Segment Start: LISTED RECORDS
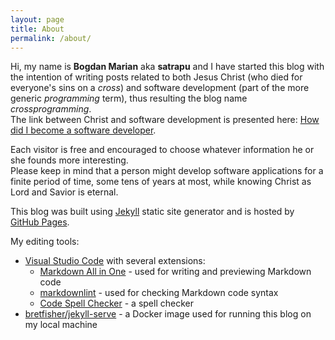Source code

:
 ```yaml
---
layout: page
title: About
permalink: /about/
---
```


Hi, my name is __Bogdan Marian__ aka __satrapu__ and I have started this blog with
the intention of writing posts related to both Jesus Christ
(who died for everyone's sins on a *cross*) and software development
(part of the more generic *programming* term), thus resulting the
blog name *crossprogramming*.  
The link between Christ and software development is presented here: [How did I become a software developer](https://crossprogramming.com/2018/08/19/how-did-i-become-a-software-developer.html).

Each visitor is free and encouraged to choose whatever information he or she founds
more interesting.  
Please keep in mind that a person might develop software applications for a
finite period of time, some tens of years at most, while knowing Christ as
Lord and Savior is eternal.  

This blog was built using [Jekyll](https://jekyllrb.com/) static site generator
and is hosted by [GitHub Pages](https://pages.github.com/).  

My editing tools:

* [Visual Studio Code](https://code.visualstudio.com/) with several extensions:
  * [Markdown All in One](https://marketplace.visualstudio.com/items?itemName=yzhang.markdown-all-in-one) - used for writing and previewing Markdown code
  * [markdownlint](https://marketplace.visualstudio.com/items?itemName=DavidAnson.vscode-markdownlint) - used for checking Markdown code syntax
  * [Code Spell Checker](https://marketplace.visualstudio.com/items?itemName=streetsidesoftware.code-spell-checker) - a spell checker
* [bretfisher/jekyll-serve](https://github.com/BretFisher/jekyll-serve#getting-started) - a Docker image used for running this blog on my local machine
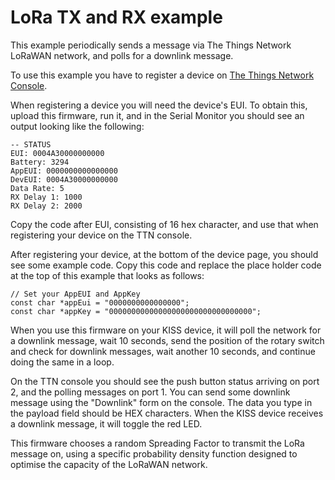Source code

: # LoRa TX and RX example

This example periodically sends a message via The Things Network LoRaWAN network, and polls for a downlink message.

To use this example you have to register a device on [The Things Network Console](https://console.thethingsnetwork.org/applications). 

When registering a device you will need the device's EUI. To obtain this, upload this firmware, run it, and in the Serial Monitor you should see an output looking like the following:

```
-- STATUS
EUI: 0004A30000000000
Battery: 3294
AppEUI: 0000000000000000
DevEUI: 0004A30000000000
Data Rate: 5
RX Delay 1: 1000
RX Delay 2: 2000
```

Copy the code after EUI, consisting of 16 hex character, and use that when registering your device on the TTN console.

After registering your device, at the bottom of the device page, you should see some example code. Copy this code and replace the place holder code at the top of this example that looks as follows:

```
// Set your AppEUI and AppKey
const char *appEui = "0000000000000000";
const char *appKey = "00000000000000000000000000000000";
```

When you use this firmware on your KISS device, it will poll the network for a downlink message, wait 10 seconds, send the position of the rotary switch and check for downlink messages, wait another 10 seconds, and continue doing the same in a loop.

On the TTN console you should see the push button status arriving on port 2, and the polling messages on port 1. You can send some downlink message using the "Downlink" form on the console. The data you type in the payload field should be HEX characters. When the KISS device receives a downlink message, it will toggle the red LED.

This firmware chooses a random Spreading Factor to transmit the LoRa message on, using a specific probability density function designed to optimise the capacity of the LoRaWAN network.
Segment End: LISTED RECORDS
Return only the count of lines in the records that hold the word "blog".

4